Bacteriophages pp 231-238 | Cite as

Phage Genome Annotation Using the RAST Pipeline

Part of the Methods in Molecular Biology book series (MIMB, volume 1681)


Phages are complex biomolecular machineries that have to survive in a bacterial world. Phage genomes show many adaptations to their lifestyle such as shorter genes, reduced capacity for redundant DNA sequences, and the inclusion of tRNAs in their genomes. In addition, phages are not free-living, they require a host for replication and survival. These unique adaptations provide challenges for the bioinformatics analysis of phage genomes.
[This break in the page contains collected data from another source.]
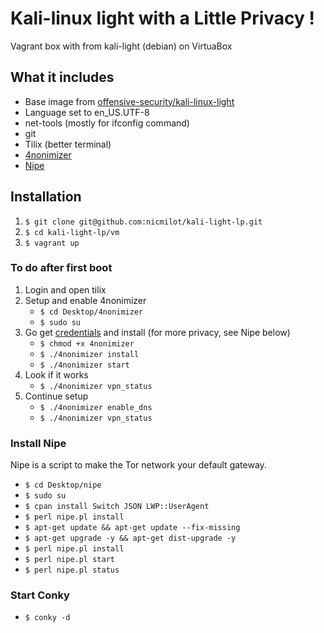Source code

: # Kali-linux light with a Little Privacy !

Vagrant box with from kali-light (debian) on VirtuaBox

## What it includes

* Base image from [offensive-security/kali-linux-light](https://app.vagrantup.com/offensive-security/boxes/kali-linux-light)
* Language set to en_US.UTF-8
* net-tools (mostly for ifconfig command)
* git
* Tilix (better terminal)
* [4nonimizer](https://github.com/Hackplayers/4nonimizer)
* [Nipe](https://github.com/GouveaHeitor/nipe)

## Installation

1. `$ git clone git@github.com:nicmilot/kali-light-lp.git`
2. `$ cd kali-light-lp/vm`
3. `$ vagrant up`

### To do after first boot

1. Login and open tilix
2. Setup and enable 4nonimizer
    * `$ cd Desktop/4nonimizer`
    * `$ sudo su`
3. Go get [credentials](https://www.vpnbook.com/#openvpn) and install (for more privacy, see Nipe below)
    * `$ chmod +x 4nonimizer`
    * `$ ./4nonimizer install`
    * `$ ./4nonimizer start`
4. Look if it works
    * `$ ./4nonimizer vpn_status`
5. Continue setup
    * `$ ./4nonimizer enable_dns`
    * `$ ./4nonimizer vpn_status`

### Install Nipe
Nipe is a script to make the Tor network your default gateway.

* `$ cd Desktop/nipe`
* `$ sudo su`
* `$ cpan install Switch JSON LWP::UserAgent`
* `$ perl nipe.pl install`
* `$ apt-get update && apt-get update --fix-missing`
* `$ apt-get upgrade -y && apt-get dist-upgrade -y`
* `$ perl nipe.pl install`
* `$ perl nipe.pl start`
* `$ perl nipe.pl status`

### Start Conky

* `$ conky -d`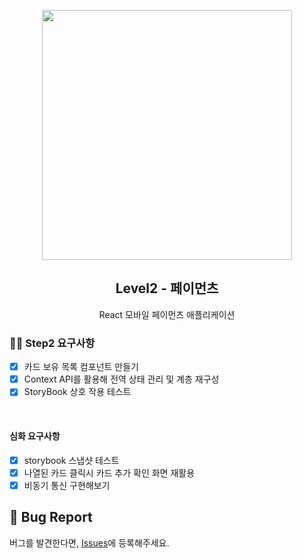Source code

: <p align="middle" >
  <img src="https://techcourse-storage.s3.ap-northeast-2.amazonaws.com/0fefce79602043a9b3281ee1dd8f4be6" width="400">
</p>
<h2 align="middle">Level2 - 페이먼츠</h2>
<p align="middle">React 모바일 페이먼츠 애플리케이션</p>
</p>

### 🎯🎯 Step2 요구사항

- [x] 카드 보유 목록 컴포넌트 만들기
- [x] Context API를 활용해 전역 상태 관리 및 계층 재구성
- [x] StoryBook 상호 작용 테스트

<br />

#### 심화 요구사항

- [x] storybook 스냅샷 테스트
- [x] 나열된 카드 클릭시 카드 추가 확인 화면 재활용
- [x] 비동기 통신 구현해보기

## 🐞 Bug Report

버그를 발견한다면, [Issues](https://github.com/woowacourse/react-payments/issues)에 등록해주세요.
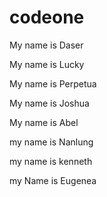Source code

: # codeone

My name is Daser

My name is Lucky

My name is Perpetua

My name is Joshua

My name is Abel

my name is Nanlung

my name is kenneth

my Name is Eugenea

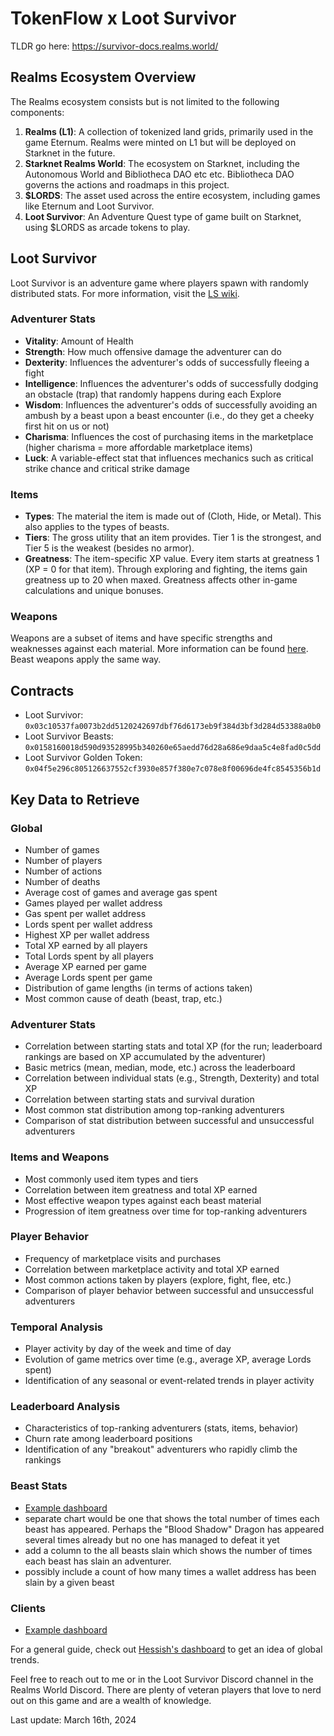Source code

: # TokenFlow x Loot Survivor

TLDR go here: <https://survivor-docs.realms.world/>

## Realms Ecosystem Overview

The Realms ecosystem consists but is not limited to the following components:

1. **Realms (L1)**: A collection of tokenized land grids, primarily used in the game Eternum. Realms were minted on L1 but will be deployed on Starknet in the future.
2. **Starknet Realms World**: The ecosystem on Starknet, including the Autonomous World and Bibliotheca DAO etc etc. Bibliotheca DAO governs the actions and roadmaps in this project.
3. **$LORDS**: The asset used across the entire ecosystem, including games like Eternum and Loot Survivor.
4. **Loot Survivor**: An Adventure Quest type of game built on Starknet, using $LORDS as arcade tokens to play.

## Loot Survivor

Loot Survivor is an adventure game where players spawn with randomly distributed stats. For more information, visit the [LS wiki](https://survivor-docs.realms.world/).

### Adventurer Stats

- **Vitality**: Amount of Health
- **Strength**: How much offensive damage the adventurer can do
- **Dexterity**: Influences the adventurer's odds of successfully fleeing a fight
- **Intelligence**: Influences the adventurer's odds of successfully dodging an obstacle (trap) that randomly happens during each Explore
- **Wisdom**: Influences the adventurer's odds of successfully avoiding an ambush by a beast upon a beast encounter (i.e., do they get a cheeky first hit on us or not)
- **Charisma**: Influences the cost of purchasing items in the marketplace (higher charisma = more affordable marketplace items)
- **Luck**: A variable-effect stat that influences mechanics such as critical strike chance and critical strike damage

### Items

- **Types**: The material the item is made out of (Cloth, Hide, or Metal). This also applies to the types of beasts.
- **Tiers**: The gross utility that an item provides. Tier 1 is the strongest, and Tier 5 is the weakest (besides no armor).
- **Greatness**: The item-specific XP value. Every item starts at greatness 1 (XP = 0 for that item). Through exploring and fighting, the items gain greatness up to 20 when maxed. Greatness affects other in-game calculations and unique bonuses.

### Weapons

Weapons are a subset of items and have specific strengths and weaknesses against each material. More information can be found [here](https://survivor-docs.realms.world/stats/damage-list). Beast weapons apply the same way.

## Contracts

- Loot Survivor: `0x03c10537fa0073b2dd5120242697dbf76d6173eb9f384d3bf3d284d53388a0b0`
- Loot Survivor Beasts: `0x0158160018d590d93528995b340260e65aedd76d28a686e9daa5c4e8fad0c5dd`
- Loot Survivor Golden Token: `0x04f5e296c805126637552cf3930e857f380e7c078e8f00696de4fc8545356b1d`

## Key Data to Retrieve

### Global

- Number of games
- Number of players
- Number of actions
- Number of deaths
- Average cost of games and average gas spent
- Games played per wallet address
- Gas spent per wallet address
- Lords spent per wallet address
- Highest XP per wallet address
- Total XP earned by all players
- Total Lords spent by all players
- Average XP earned per game
- Average Lords spent per game
- Distribution of game lengths (in terms of actions taken)
- Most common cause of death (beast, trap, etc.)

### Adventurer Stats

- Correlation between starting stats and total XP (for the run; leaderboard rankings are based on XP accumulated by the adventurer)
- Basic metrics (mean, median, mode, etc.) across the leaderboard
- Correlation between individual stats (e.g., Strength, Dexterity) and total XP
- Correlation between starting stats and survival duration
- Most common stat distribution among top-ranking adventurers
- Comparison of stat distribution between successful and unsuccessful adventurers

### Items and Weapons

- Most commonly used item types and tiers
- Correlation between item greatness and total XP earned
- Most effective weapon types against each beast material
- Progression of item greatness over time for top-ranking adventurers

### Player Behavior

- Frequency of marketplace visits and purchases
- Correlation between marketplace activity and total XP earned
- Most common actions taken by players (explore, fight, flee, etc.)
- Comparison of player behavior between successful and unsuccessful adventurers

### Temporal Analysis

- Player activity by day of the week and time of day
- Evolution of game metrics over time (e.g., average XP, average Lords spent)
- Identification of any seasonal or event-related trends in player activity

### Leaderboard Analysis

- Characteristics of top-ranking adventurers (stats, items, behavior)
- Churn rate among leaderboard positions
- Identification of any "breakout" adventurers who rapidly climb the rankings

### Beast Stats

- [Example dashboard](https://dune.com/frontboat/loot-survivor)
- separate chart would be one that shows the total number of times each beast has appeared. Perhaps the "Blood Shadow" Dragon has appeared several times already but no one has managed to defeat it yet
- add a column to the all beasts slain which shows the number of times each beast has slain an adventurer.
- possibly include a count of how many times a wallet address has been slain by a given beast

### Clients

- [Example dashboard](https://flipsidecrypto.xyz/frontboat/loot-surviver-clients-2HzXeJ)

For a general guide, check out [Hessish's dashboard](https://flipsidecrypto.xyz/Hessish/loot-survivor-play2die-sVG9LG) to get an idea of global trends.

Feel free to reach out to me or in the Loot Survivor Discord channel in the Realms World Discord. There are plenty of veteran players that love to nerd out on this game and are a wealth of knowledge.

Last update: March 16th, 2024
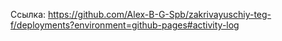 Ссылка: https://github.com/Alex-B-G-Spb/zakrivayuschiy-teg-f/deployments?environment=github-pages#activity-log
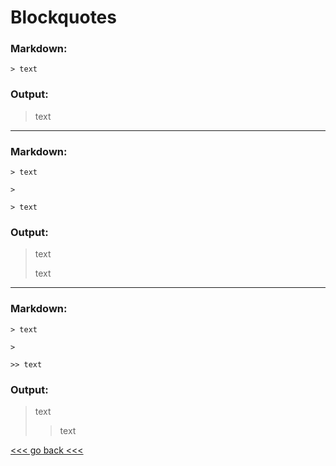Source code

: # Blockquotes

### Markdown:
`> text`

### Output:

> text

---

### Markdown:

`> text`

`>`

`> text`

### Output:

> text
>
> text

---

### Markdown:

`> text`

`>`

`>> text`

### Output:

> text
>
>> text

[<<< go back <<< ](https://github.com/Pal79/markdown-cheat-sheet)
In particular, ORF calling, genome annotation, noncoding RNA (ncRNA) identification, and the identification of transposons and insertions are all complicated in phage genome analysis. We provide a road map through the phage genome annotation pipeline, and discuss the challenges and solutions for phage genome annotation as we have implemented in the rapid annotation using subsystems (RAST) pipeline.

Key words

Phage Genome annotation RAST Functional annotation Gene predictions 



This work was supported by grants from the National Science Foundation MCB-1330800 and DUE-1323809 to RAE. BED was supported by the Netherlands Organization for Scientific Research (NWO) Vidi grant 864.14.004.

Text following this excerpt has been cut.